The rise of ecommerce platforms could be set to continue for some time, new research has predicted.
A Juniper Research study estimates many platforms are well set to continue to expand their digital assets as more and more companies move their transactions online.
According to the analysis, global digital commerce transactions are set to exceed $20 trillion by 2027 – a figure not too dissimilar to the entire GDP of the United States, the world’s largest economy. In 2022, the figure is estimated to be around $12.3 trillion (roughly the equivalent of China’s GDP which comes in at second place), representing a 62% increase in five years.
Ecommerce: digital payments and BNPL
The figures include online money transfers, purchases, banking, and bill payments. The research firm cites NFC payments as one major contributor to the sector’s growth, which enable speedy and effortless payments at physical locations.
In fact, the research indicates that NFC payments are set for the largest growth when it comes to digital commerce, with an estimated 176% increase in the next five years.
NFC is the technology behind Apple Pay and Google Pay, which when combined with biometric security like fingerprint or facial recognition, help reduce the likelihood of fraud.

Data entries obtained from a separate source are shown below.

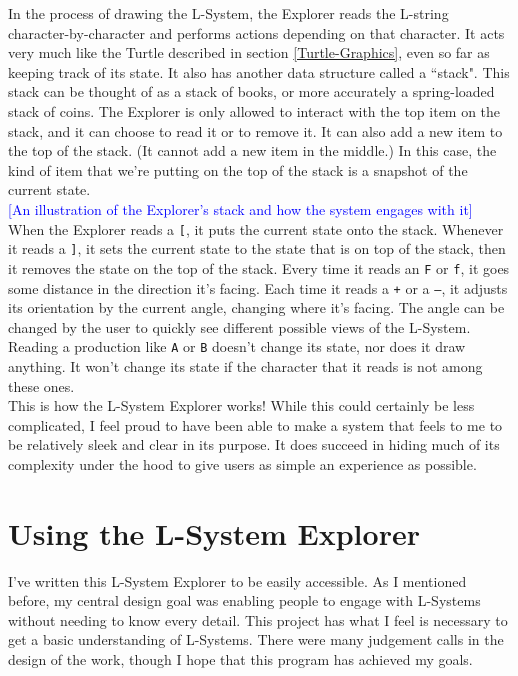 \documentclass[12pt,twoside]{reedthesis}
\newcommand{\code}[1]{\texttt{#1}}
\begin{document}
	In the process of drawing the L-System, the Explorer reads the L-string character-by-character and performs actions depending on that character. It acts very much like the Turtle described in section \ref{Turtle-Graphics}, even so far as keeping track of its state. It also has another data structure called a ``stack". This stack can be thought of as a stack of books, or more accurately a spring-loaded stack of coins. The Explorer is only allowed to interact with the top item on the stack, and it can choose to read it or to remove it. It can also add a new item to the top of the stack. (It cannot add a new item in the middle.) In this case, the kind of item that we're putting on the top of the stack is a snapshot of the current state.\\
	
	\textcolor{blue}{[An illustration of the Explorer's stack and how the system engages with it]}\\
	
	When the Explorer reads a \code{[}, it puts the current state onto the stack. Whenever it reads a \code{]}, it sets the current state to the state that is on top of the stack, then it removes the state on the top of the stack. Every time it reads an \code{F} or \code{f}, it goes some distance in the direction it's facing. Each time it reads a \code{+} or a \code{–}, it adjusts its orientation by the current angle, changing where it's facing. The angle can be changed by the user to quickly see different possible views of the L-System. Reading a production like \code{A} or \code{B} doesn't change its state, nor does it draw anything. It won't change its state if the character that it reads is not among these ones.\\
	
	This is how the L-System Explorer works! While this could certainly be less complicated, I feel proud to have been able to make a system that feels to me to be relatively sleek and clear in its purpose. It does succeed in hiding much of its complexity under the hood to give users as simple an experience as possible.\\

\section{Using the L-System Explorer}
\label{Using-the-L-System-Explorer}

	I've written this L-System Explorer to be easily accessible. As I mentioned before, my central design goal was enabling people to engage with L-Systems without needing to know every detail. This project has what I feel is necessary to get a basic understanding of L-Systems. There were many judgement calls in the design of the work, though I hope that this program has achieved my goals.\\
	
\end{document}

When it comes to online shopping (a habit that we quickly adopted during the pandemic), Juniper Research has suggested two changes. Firstly, improvements in supply chain and order fulfillment operations should drive significant growth for this sector. But secondly, for ecommerce platforms to keep up, the study says that sellers should improve delivery times and offer a broader spectrum of payment methods, including ‘buy now, pay later’.
Similarly, Square has introduced its own pay later scheme, which will see it partnering with Clearpay, as the industry continues to adapt to new, digital buying trends.